Der Preis ist in der Regel eine der ersten Zahlen, auf die Beschaffungsteams beim Kauf von Industriefilterpatronen achten.
Das macht Sinn. Filterkartuschen sind Verbrauchsmaterialien, und wenn eine Anlage jedes Jahr Hunderte oder sogar Tausende davon verbraucht, kann bereits eine geringfügige Reduzierung der Stückkosten in einem Einkaufsbericht erheblich erscheinen.
Problematisch ist allerdings die isolierte Betrachtung des Kaufpreises.
Eine Patrone, die pro Stück weniger kostet, muss möglicherweise häufiger ausgetauscht werden. Dies kann zu einem stärkeren Druckabfall führen, den Energiebedarf erhöhen, während der Reinigung mehr Druckluft verbrauchen oder unter anspruchsvollen Betriebsbedingungen vorzeitig ausfallen.
Sobald diese Kosten addiert werden, kann die anfängliche „Einsparung“ überraschend schnell verschwinden.
Für die Industriefiltration lautet die bessere Frage nicht einfach:
Wie viel kostet jede Patrone?
Es ist:
Wie viel kostet der Betrieb dieser Patrone während ihrer Nutzungsdauer?
Diese Unterscheidung beruht auf mehreren Leistungsmerkmalen, die bei der Beschaffung leicht übersehen werden.
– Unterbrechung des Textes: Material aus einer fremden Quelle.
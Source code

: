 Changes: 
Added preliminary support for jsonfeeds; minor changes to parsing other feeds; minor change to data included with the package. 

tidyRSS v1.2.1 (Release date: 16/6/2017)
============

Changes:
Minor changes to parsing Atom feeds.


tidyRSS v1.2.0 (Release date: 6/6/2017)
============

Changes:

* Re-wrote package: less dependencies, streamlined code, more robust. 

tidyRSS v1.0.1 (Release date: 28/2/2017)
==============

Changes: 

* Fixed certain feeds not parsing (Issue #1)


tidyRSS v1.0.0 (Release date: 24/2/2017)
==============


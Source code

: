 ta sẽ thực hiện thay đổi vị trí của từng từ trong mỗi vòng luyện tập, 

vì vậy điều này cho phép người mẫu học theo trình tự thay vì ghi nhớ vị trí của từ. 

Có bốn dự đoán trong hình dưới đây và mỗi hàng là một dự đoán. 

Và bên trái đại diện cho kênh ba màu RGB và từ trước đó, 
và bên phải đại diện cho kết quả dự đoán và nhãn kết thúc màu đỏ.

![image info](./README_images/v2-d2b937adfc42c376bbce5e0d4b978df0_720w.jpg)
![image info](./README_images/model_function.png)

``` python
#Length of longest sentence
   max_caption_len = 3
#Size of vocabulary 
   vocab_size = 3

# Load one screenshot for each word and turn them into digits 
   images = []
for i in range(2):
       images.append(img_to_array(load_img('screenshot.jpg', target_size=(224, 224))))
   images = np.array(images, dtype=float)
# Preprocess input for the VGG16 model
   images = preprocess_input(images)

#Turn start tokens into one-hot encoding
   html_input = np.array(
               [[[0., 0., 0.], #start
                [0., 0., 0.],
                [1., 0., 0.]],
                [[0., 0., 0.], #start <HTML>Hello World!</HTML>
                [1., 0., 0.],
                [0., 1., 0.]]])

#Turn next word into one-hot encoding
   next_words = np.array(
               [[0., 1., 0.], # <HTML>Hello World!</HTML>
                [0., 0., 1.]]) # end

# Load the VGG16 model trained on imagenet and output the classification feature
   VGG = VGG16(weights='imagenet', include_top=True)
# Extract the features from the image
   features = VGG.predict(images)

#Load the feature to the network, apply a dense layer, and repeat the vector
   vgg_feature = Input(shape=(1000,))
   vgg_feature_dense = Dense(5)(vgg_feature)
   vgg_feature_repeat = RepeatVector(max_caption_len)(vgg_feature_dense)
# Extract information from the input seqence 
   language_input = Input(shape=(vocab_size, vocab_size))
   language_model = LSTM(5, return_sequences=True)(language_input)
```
Hier sind drei, die viel mehr Aufmerksamkeit verdienen.
1. Die Mikron-Bewertung allein erzählt nicht die ganze Filtrationsgeschichte
Die Mikron-Bewertung ist oft die erste Spezifikation, die Käufer vergleichen.
Eine Patrone kann mit 1, 5, 10 oder 20 Mikrometern aufgeführt sein, und es ist verlockend anzunehmen, dass die Zahl genau sagt, was der Filter entfernt.
Das ist nicht der Fall.
Eines der ersten Dinge, die festgestellt werden müssen, ist, ob die Bewertung stimmtnominal oder absolut.
Eine Nennleistung gibt im Allgemeinen an, dass der Filter unter definierten Testbedingungen einen bestimmten Prozentsatz an Partikeln ab einer angegebenen Größe entfernt.
Eine absolute Bewertung soll ein deutlich höheres Maß an Partikelrückhaltung darstellen und ist normalerweise mit einer definierten Testmethode und einem definierten Effizienzniveau verbunden.
Dieser Unterschied ist wichtig, wenn Sie eine Patrone für eine bestimmte Anwendung auswählen.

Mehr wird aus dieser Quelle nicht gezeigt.